= Tyree Studio =

Photographic studio in New Zealand

Tyree Studio was a photographic business in Nelson, New Zealand that operated from 1878 until 1942. It was founded by William Tyree in 1878 in Trafalgar Street, Nelson. William's younger brother Frederick worked for the studio infrequently before establishing himself in Tākaka in 1889.

Fred and William Tyree were the sons of William Tyree, a master bootmaker, and his second wife, Elizabeth Frances Baker. William was the eldest child and was born in Christ Church, Surrey, England on 19 April 1855. Fred Tyree was born on 7 March 1867. In 1871 the family emigrated to New Zealand on the Otago.

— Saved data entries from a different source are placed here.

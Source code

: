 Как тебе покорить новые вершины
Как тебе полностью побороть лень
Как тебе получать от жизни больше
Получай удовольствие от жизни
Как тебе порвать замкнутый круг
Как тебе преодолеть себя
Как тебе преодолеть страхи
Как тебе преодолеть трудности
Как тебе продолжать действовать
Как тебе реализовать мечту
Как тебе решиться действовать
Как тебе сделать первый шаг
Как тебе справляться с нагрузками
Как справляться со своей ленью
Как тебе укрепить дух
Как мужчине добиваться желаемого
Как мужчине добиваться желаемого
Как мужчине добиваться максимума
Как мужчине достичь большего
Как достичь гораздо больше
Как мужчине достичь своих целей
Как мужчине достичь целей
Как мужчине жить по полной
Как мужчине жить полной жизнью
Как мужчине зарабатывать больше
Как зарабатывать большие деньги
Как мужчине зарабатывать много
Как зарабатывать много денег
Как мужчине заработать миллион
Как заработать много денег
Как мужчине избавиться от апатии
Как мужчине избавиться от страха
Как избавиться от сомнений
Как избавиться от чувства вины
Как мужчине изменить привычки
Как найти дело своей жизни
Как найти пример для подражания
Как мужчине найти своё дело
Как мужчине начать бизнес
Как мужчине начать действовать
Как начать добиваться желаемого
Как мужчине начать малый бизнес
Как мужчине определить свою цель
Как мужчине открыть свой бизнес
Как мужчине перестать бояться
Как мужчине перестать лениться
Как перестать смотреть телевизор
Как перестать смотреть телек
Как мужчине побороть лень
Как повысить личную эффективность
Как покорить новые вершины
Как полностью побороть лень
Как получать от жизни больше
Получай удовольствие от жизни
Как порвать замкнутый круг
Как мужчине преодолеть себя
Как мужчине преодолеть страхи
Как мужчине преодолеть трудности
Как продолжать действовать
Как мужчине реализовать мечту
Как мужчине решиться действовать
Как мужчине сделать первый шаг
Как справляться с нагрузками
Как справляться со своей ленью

In 1878 William Tyree established the Tyree Studio in Trafalgar Street, Nelson. The photographic studio specialised in studio portraits, processing and civic occasions of the Nelson region. William and Fred Tyree both ventured into other businesses and sold the Tyree Studio to their photography assistant, Rosaline Frank in 1914.

Rosaline (Rose) Frank (1864–1954) began working at the Tyree Studio in 1886 as a 21-year-old and managed the business for 52 years, purchasing it from William Tyree in 1914. Rose finally sold the business in 1947 aged 82, 61 years after she began work there as an assistant to the Tyree brothers, to Cecil Manson.

Frank retained the large collection of glass plate negatives from the business after she sold it, and donated them shortly before her death in 1954 to the Nelson Historical Society. In 1973 the society donated approximately 105,000 surviving glass plate negatives from the Tyree Studio to the Nelson Provincial Museum who holds them as part of their large photographic collection. These negatives make up a large number of the Glass Plate Negative Project started by the Nelson Provincial Museum in 2010.

In 2017 UNESCO's Memory of the World Trust included the Tyree photo collection on New Zealand's documentary heritage register.